BEGIN INPUT FOR THIS TASK

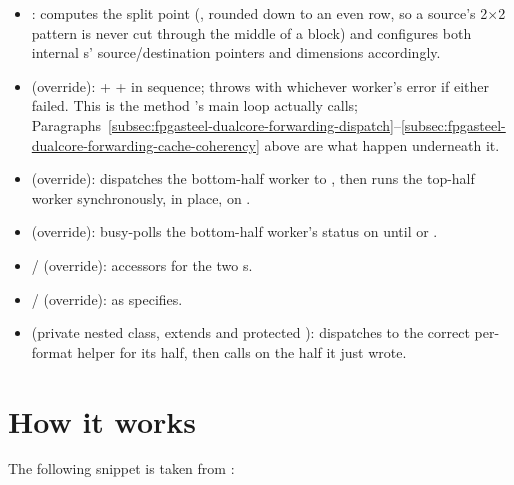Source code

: \begin{itemize}
 \item {}: computes the split point (, rounded down to an even row, so a  source's 2$\times$2  pattern is never cut through the middle of a block) and configures both internal s' source/destination pointers and dimensions accordingly.
 \item {} (override):  +  +  in sequence; throws  with whichever worker's error if either failed. This is the method 's main loop actually calls; Paragraphs~\ref{subsec:fpgasteel-dualcore-forwarding-dispatch}--\ref{subsec:fpgasteel-dualcore-forwarding-cache-coherency} above are what happen underneath it.
 \item {} (override): dispatches the bottom-half worker to , then runs the top-half worker synchronously, in place, on .
 \item {} (override): busy-polls the bottom-half worker's status on  until  or .
 \item {}/ (override): accessors for the two s.
 \item {}/ (override): as  specifies.
 \item {} (private nested class, extends  and protected ):  dispatches to the correct per-format helper for its half, then calls  on the half it just wrote.
\end{itemize}

\section{How it works}
\label{sec:fpgasteel-dualcore-forwarding-how-it-works}

The following snippet is taken from :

END INPUT FOR THIS TASK

**PROBLEM TO WORK ON:**
Return every line of the records exactly as given, pictures excluded.

**OUTPUT OF THE TASK:**
Source code

: \begin{itemize}
 \item {}: computes the split point (, rounded down to an even row, so a  source's 2$\times$2  pattern is never cut through the middle of a block) and configures both internal s' source/destination pointers and dimensions accordingly.
 \item {} (override):  +  +  in sequence; throws  with whichever worker's error if either failed. This is the method 's main loop actually calls; Paragraphs~\ref{subsec:fpgasteel-dualcore-forwarding-dispatch}--\ref{subsec:fpgasteel-dualcore-forwarding-cache-coherency} above are what happen underneath it.
 \item {} (override): dispatches the bottom-half worker to , then runs the top-half worker synchronously, in place, on .
 \item {} (override): busy-polls the bottom-half worker's status on  until  or .
 \item {}/ (override): accessors for the two s.
 \item {}/ (override): as  specifies.
 \item {} (private nested class, extends  and protected ):  dispatches to the correct per-format helper for its half, then calls  on the half it just wrote.
\end{itemize}

\section{How it works}
\label{sec:fpgasteel-dualcore-forwarding-how-it-works}

The following snippet is taken from :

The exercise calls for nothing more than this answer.